Sun Ling-Chun, Pao Shu-I, Huang Ke-Hao, Wei Chih-Yuan, Lin Ke-Feng, Chen Ping-Nan
School of Medicine, National Defense Medical Center, Taipei, Taiwan.
Department of Ophthalmology, Tri-Service General Hospital, National Defense Medical Center, Taipei, Taiwan.
Graefes Arch Clin Exp Ophthalmol. 2023 May;261(5):1399-1412. doi: 10.1007/s00417-022-05919-9. Epub 2022 Nov 28.
To determine whether a deep learning approach using generative adversarial networks (GANs) is beneficial for the classification of retinal conditions with Optical coherence tomography (OCT) images.
Our study utilized 84,452 retinal OCT images obtained from a publicly available dataset (Kermany Dataset). Employing GAN, synthetic OCT images are produced to balance classes of retinal disorders. A deep learning classification model is constructed using pretrained deep neural networks (DNNs), and outcomes are evaluated using 2082 images collected from patients who visited the Department of Ophthalmology and the Department of Endocrinology and Metabolism at the Tri-service General Hospital in Taipei from January 2017 to December 2021.
The highest classification accuracies accomplished by deep learning machines trained on the unbalanced dataset for its training set, validation set, fivefold cross validation (CV), Kermany test set, and TSGH test set were 97.73%, 96.51%, 97.14%, 99.59%, and 81.03%, respectively. The highest classification accuracies accomplished by deep learning machines trained on the synthesis-balanced dataset for its training set, validation set, fivefold CV, Kermany test set, and TSGH test set were 98.60%, 98.41%, 98.52%, 99.38%, and 84.92%, respectively. In comparing the highest accuracies, deep learning machines trained on the synthesis-balanced dataset outperformed deep learning machines trained on the unbalanced dataset for the training set, validation set, fivefold CV, and TSGH test set.

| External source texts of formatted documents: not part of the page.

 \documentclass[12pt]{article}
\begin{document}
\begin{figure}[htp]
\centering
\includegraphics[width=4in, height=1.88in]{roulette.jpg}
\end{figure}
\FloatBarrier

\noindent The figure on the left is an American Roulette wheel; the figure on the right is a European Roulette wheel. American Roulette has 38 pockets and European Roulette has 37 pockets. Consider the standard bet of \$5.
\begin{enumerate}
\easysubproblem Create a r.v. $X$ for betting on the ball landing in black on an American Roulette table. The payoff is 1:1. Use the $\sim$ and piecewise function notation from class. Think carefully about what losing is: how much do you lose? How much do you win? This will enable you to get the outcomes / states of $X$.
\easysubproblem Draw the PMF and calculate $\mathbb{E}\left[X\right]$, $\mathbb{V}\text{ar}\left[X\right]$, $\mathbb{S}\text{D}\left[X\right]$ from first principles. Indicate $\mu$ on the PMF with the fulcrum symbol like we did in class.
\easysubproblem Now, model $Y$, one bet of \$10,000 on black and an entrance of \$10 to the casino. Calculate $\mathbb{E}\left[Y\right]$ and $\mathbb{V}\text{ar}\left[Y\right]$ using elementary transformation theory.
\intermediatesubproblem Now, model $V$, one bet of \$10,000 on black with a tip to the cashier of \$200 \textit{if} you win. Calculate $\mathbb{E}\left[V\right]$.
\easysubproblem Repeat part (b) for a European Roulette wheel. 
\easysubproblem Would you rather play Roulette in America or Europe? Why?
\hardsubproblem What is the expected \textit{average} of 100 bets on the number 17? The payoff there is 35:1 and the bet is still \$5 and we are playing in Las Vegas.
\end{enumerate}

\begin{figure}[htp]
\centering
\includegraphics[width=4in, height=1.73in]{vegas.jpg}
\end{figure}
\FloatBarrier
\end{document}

Overall, deep learning machines on a synthesis-balanced dataset demonstrated to be advantageous over deep learning machines trained on an unbalanced dataset for the classification of retinal conditions.

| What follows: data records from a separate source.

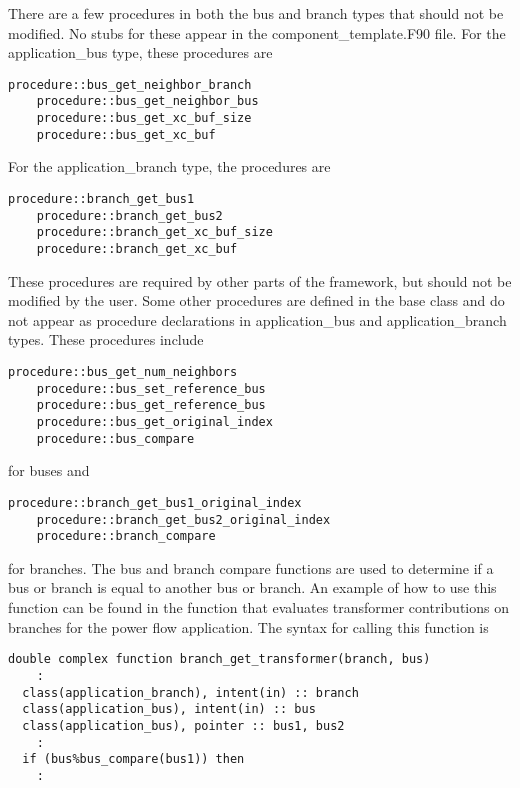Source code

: There are a few procedures in both the bus and branch types that should not be modified. No stubs for these appear in the component\_template.F90 file. For the application\_bus type, these procedures are

{
\color{red}
\begin{Verbatim}[fontseries=b]
    procedure::bus_get_neighbor_branch
    procedure::bus_get_neighbor_bus
    procedure::bus_get_xc_buf_size
    procedure::bus_get_xc_buf
\end{Verbatim}
}

For the application\_branch type, the procedures are

{
\color{red}
\begin{Verbatim}[fontseries=b]
    procedure::branch_get_bus1
    procedure::branch_get_bus2
    procedure::branch_get_xc_buf_size
    procedure::branch_get_xc_buf
\end{Verbatim}
}

These procedures are required by other parts of the framework, but should not be modified by the user. Some other procedures are defined in the base class and do not appear as procedure declarations in application\_bus and application\_branch types. These procedures include

{
\color{red}
\begin{Verbatim}[fontseries=b]
    procedure::bus_get_num_neighbors
    procedure::bus_set_reference_bus
    procedure::bus_get_reference_bus
    procedure::bus_get_original_index
    procedure::bus_compare
\end{Verbatim}
}

for buses and

{
\color{red}
\begin{Verbatim}[fontseries=b]
    procedure::branch_get_bus1_original_index
    procedure::branch_get_bus2_original_index
    procedure::branch_compare
\end{Verbatim}
}

for branches. The bus and branch compare functions are used to determine if a bus or branch is equal to another bus or branch. An example of how to use this function can be found in the function that evaluates transformer contributions on branches for the power flow application. The syntax for calling this function is

{
\color{red}
\begin{Verbatim}[fontseries=b]
double complex function branch_get_transformer(branch, bus)
    :
  class(application_branch), intent(in) :: branch
  class(application_bus), intent(in) :: bus
  class(application_bus), pointer :: bus1, bus2
    :
  if (bus%bus_compare(bus1)) then
    :
\end{Verbatim}
}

确定使用生成对抗网络(GAN)的深度学习方法是否有助于通过光学相干断层扫描(OCT)图像对视网膜疾病进行分类。
我们的研究使用了从公开可用数据集(克曼尼数据集)获得的84452张视网膜OCT图像。利用GAN生成合成OCT图像以平衡视网膜疾病的类别。使用预训练的深度神经网络(DNN)构建深度学习分类模型,并使用2017年1月至2021年12月期间在台北三军总医院眼科和内分泌代谢科就诊的患者收集的2082张图像评估结果。

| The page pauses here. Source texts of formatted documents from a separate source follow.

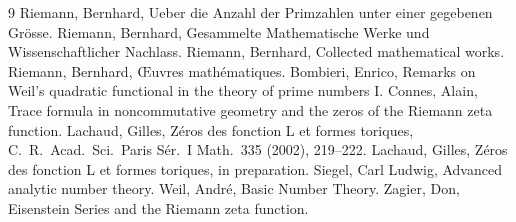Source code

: \documentclass[12pt]{article}
\begin{document}
\begin{thebibliography}{9}
 Riemann, Bernhard, Ueber die Anzahl der Primzahlen unter einer gegebenen Grösse.
 Riemann, Bernhard, Gesammelte Mathematische Werke und Wissenschaftlicher Nachlass.
 Riemann, Bernhard, Collected mathematical works.
 Riemann, Bernhard, Œuvres mathématiques.
 Bombieri, Enrico, Remarks on Weil's quadratic functional in the theory of prime numbers I.
 Connes, Alain, Trace formula in noncommutative geometry and the zeros of the Riemann zeta function.
 Lachaud, Gilles, Zéros des fonction L et formes toriques, C.\ R.\ Acad.\ Sci.\ Paris Sér.\ I Math.\ 335 (2002), 219--222.
 Lachaud, Gilles, Zéros des fonction L et formes toriques, in preparation.
 Siegel, Carl Ludwig, Advanced analytic number theory.
 Weil, André, Basic Number Theory.
 Zagier, Don, Eisenstein Series and the Riemann zeta function.
\end{thebibliography}
\end{document}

在不平衡数据集上训练的深度学习机器在其训练集、验证集、五重交叉验证(CV)、克曼尼测试集和三军总医院测试集上实现的最高分类准确率分别为97.73%、96.51%、97.14%、99.59%和81.03%。在合成平衡数据集上训练的深度学习机器在其训练集、验证集、五重CV、克曼尼测试集和三军总医院测试集上实现的最高分类准确率分别为98.60%、98.41%、98.52%、99.38%和84.92%。在比较最高准确率时,在合成平衡数据集上训练的深度学习机器在训练集、验证集、五重CV和三军总医院测试集方面优于在不平衡数据集上训练的深度学习机器。
总体而言,对于视网膜疾病的分类,在合成平衡数据集上的深度学习机器比在不平衡数据集上训练的深度学习机器更具优势。